In that question—and in the answer—was the destiny of several lives. “Who knows how to box?” asked a Nazi soldier to the group of people who had just arrived at Auschwitz. The question hung in the air for a few seconds, inserted between shouts, orders and false promises. Surrounded by extremely thin human beings, with sunken eyes. The newcomers do not know it, but they step on ashes.
Prisoner Noah Klieger, number 172345 raises his hand. He doesn't know why he has done it. There is something in the environment that pushes him to do it. “I had a feeling. It was something visceral. I didn't think with my brain, I did it with my gut. I told myself that, if they wanted boxers, it must be for something good,” Klieger himself explained 75 years later to journalist José Ignacio Pérez, author of the book KO Auschwitz (Corner).
Boxing was a sport with great prestige among Nazism. In My struggle, Hitler praised him in a way that, most likely, made him more popular among officers and soldiers. More than a million people were murdered in the concentration camp located in Poland.
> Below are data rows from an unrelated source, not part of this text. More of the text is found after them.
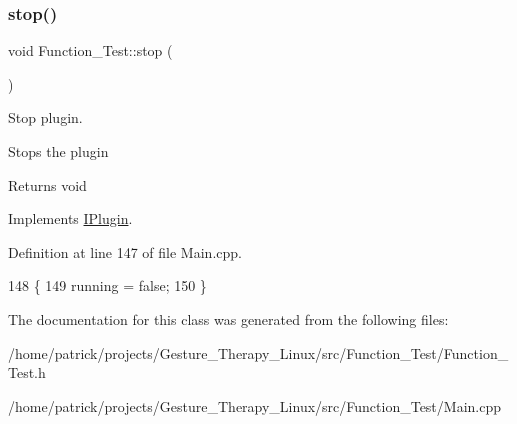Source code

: \subsubsection{\texorpdfstring{stop()}{stop()}}
{\footnotesize\ttfamily void Function\+\_\+\+Test\+::stop (\begin{DoxyParamCaption}{ }\end{DoxyParamCaption})\hspace{0.3cm}{\ttfamily [virtual]}}



Stop plugin. 

Stops the plugin \begin{DoxyReturn}{Returns}
void 
\end{DoxyReturn}


Implements \hyperlink{class_i_plugin_a86e523c283aec5c9fb21249a76e916ac}{I\+Plugin}.



Definition at line 147 of file Main.\+cpp.


\begin{DoxyCode}
148 \{
149     running = \textcolor{keyword}{false};
150 \}
\end{DoxyCode}


The documentation for this class was generated from the following files\+:\begin{DoxyCompactItemize}
\item 
/home/patrick/projects/\+Gesture\+\_\+\+Therapy\+\_\+\+Linux/src/\+Function\+\_\+\+Test/Function\+\_\+\+Test.\+h\item 
/home/patrick/projects/\+Gesture\+\_\+\+Therapy\+\_\+\+Linux/src/\+Function\+\_\+\+Test/Main.\+cpp\end{DoxyCompactItemize}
In the midst of that extermination, that lack of humanity, life made its way through small cracks that became the path to survival for many. In Auschwitz there was a boxing hall with a ring and sandbags. A gym in a place designed for the mass annihilation of people. A space where combats were held and attended by hundreds of members of the SS. Something that, almost all survivors agree, is difficult to understand for someone who has not experienced it. Through the written and oral testimonies of several concentration camp survivors, the author reconstructs the shocking story of the prisoners who had to box to save their lives. A story about the concatenation of small miracles that led some of them to survive.